WORK TASK:
At the line with "The documentation for", start copying; carry on through the last line of the material below, exactly as written, and stop there.

************

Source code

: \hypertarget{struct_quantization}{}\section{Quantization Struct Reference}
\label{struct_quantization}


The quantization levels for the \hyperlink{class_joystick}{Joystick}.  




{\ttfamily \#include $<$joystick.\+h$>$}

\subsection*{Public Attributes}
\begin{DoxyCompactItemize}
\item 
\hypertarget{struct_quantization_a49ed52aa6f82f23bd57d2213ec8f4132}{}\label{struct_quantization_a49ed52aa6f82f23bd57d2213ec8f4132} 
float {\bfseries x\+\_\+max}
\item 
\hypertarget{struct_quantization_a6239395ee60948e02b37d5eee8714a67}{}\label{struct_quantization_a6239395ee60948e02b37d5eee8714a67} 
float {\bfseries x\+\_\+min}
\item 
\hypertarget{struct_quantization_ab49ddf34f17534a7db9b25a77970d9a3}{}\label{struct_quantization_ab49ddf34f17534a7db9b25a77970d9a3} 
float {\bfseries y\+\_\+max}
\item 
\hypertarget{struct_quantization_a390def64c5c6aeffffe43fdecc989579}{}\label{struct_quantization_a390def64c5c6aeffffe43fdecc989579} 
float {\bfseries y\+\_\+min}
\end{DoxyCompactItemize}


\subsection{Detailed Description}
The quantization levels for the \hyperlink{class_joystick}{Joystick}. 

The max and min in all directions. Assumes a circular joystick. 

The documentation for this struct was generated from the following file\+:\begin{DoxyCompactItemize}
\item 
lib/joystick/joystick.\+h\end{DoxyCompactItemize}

************

WRITTEN SOLUTION:
The documentation for this struct was generated from the following file\+:\begin{DoxyCompactItemize}
\item 
lib/joystick/joystick.\+h\end{DoxyCompactItemize}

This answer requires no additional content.